*Work instructions*.
At the line containing "This step takes", begin retyping, and continue word for word until the records below run out.

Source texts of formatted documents

▶

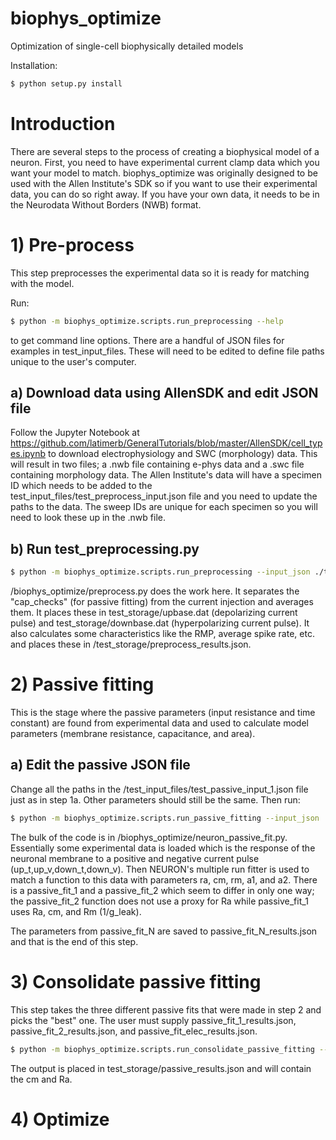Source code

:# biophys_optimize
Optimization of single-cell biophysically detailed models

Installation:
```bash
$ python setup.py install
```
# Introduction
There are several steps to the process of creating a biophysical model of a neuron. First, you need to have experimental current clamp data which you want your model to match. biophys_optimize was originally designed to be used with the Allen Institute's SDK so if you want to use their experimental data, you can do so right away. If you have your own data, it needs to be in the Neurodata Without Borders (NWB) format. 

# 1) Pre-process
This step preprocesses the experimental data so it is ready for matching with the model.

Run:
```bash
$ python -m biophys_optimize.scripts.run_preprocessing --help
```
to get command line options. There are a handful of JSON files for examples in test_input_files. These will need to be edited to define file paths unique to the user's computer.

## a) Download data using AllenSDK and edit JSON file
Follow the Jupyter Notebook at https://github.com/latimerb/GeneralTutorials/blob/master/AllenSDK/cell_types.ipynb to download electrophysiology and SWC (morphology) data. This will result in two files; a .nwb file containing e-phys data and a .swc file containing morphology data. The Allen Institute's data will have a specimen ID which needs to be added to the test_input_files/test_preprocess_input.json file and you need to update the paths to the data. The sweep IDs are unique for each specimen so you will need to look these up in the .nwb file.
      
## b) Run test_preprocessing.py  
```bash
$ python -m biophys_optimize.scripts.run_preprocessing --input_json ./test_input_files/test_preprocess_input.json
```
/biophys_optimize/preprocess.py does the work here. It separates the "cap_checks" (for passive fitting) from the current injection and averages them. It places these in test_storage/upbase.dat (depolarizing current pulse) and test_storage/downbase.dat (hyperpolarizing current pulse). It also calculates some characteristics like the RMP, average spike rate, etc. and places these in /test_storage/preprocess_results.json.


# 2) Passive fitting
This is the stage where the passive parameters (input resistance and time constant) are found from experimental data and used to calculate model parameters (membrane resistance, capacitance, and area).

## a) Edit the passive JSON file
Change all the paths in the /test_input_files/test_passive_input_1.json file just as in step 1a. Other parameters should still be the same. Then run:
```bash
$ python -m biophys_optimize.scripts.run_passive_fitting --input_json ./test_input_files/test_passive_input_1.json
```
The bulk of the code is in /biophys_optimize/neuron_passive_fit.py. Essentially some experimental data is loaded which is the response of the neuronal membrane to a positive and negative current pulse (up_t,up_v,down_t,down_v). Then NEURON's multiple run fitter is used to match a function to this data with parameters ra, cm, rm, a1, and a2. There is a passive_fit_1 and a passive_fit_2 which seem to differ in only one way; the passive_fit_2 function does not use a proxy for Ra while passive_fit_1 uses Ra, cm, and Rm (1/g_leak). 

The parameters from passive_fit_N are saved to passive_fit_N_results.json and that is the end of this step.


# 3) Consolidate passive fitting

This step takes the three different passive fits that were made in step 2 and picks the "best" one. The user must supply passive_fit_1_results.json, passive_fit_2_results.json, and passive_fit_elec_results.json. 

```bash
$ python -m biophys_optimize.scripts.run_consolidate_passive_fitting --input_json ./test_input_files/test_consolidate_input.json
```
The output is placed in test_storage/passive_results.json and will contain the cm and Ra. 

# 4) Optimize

◀

*Solution to this problem*.
This step takes the three different passive fits that were made in step 2 and picks the "best" one. The user must supply passive_fit_1_results.json, passive_fit_2_results.json, and passive_fit_elec_results.json. 

```bash
$ python -m biophys_optimize.scripts.run_consolidate_passive_fitting --input_json ./test_input_files/test_consolidate_input.json
```
The output is placed in test_storage/passive_results.json and will contain the cm and Ra. 

# 4) Optimize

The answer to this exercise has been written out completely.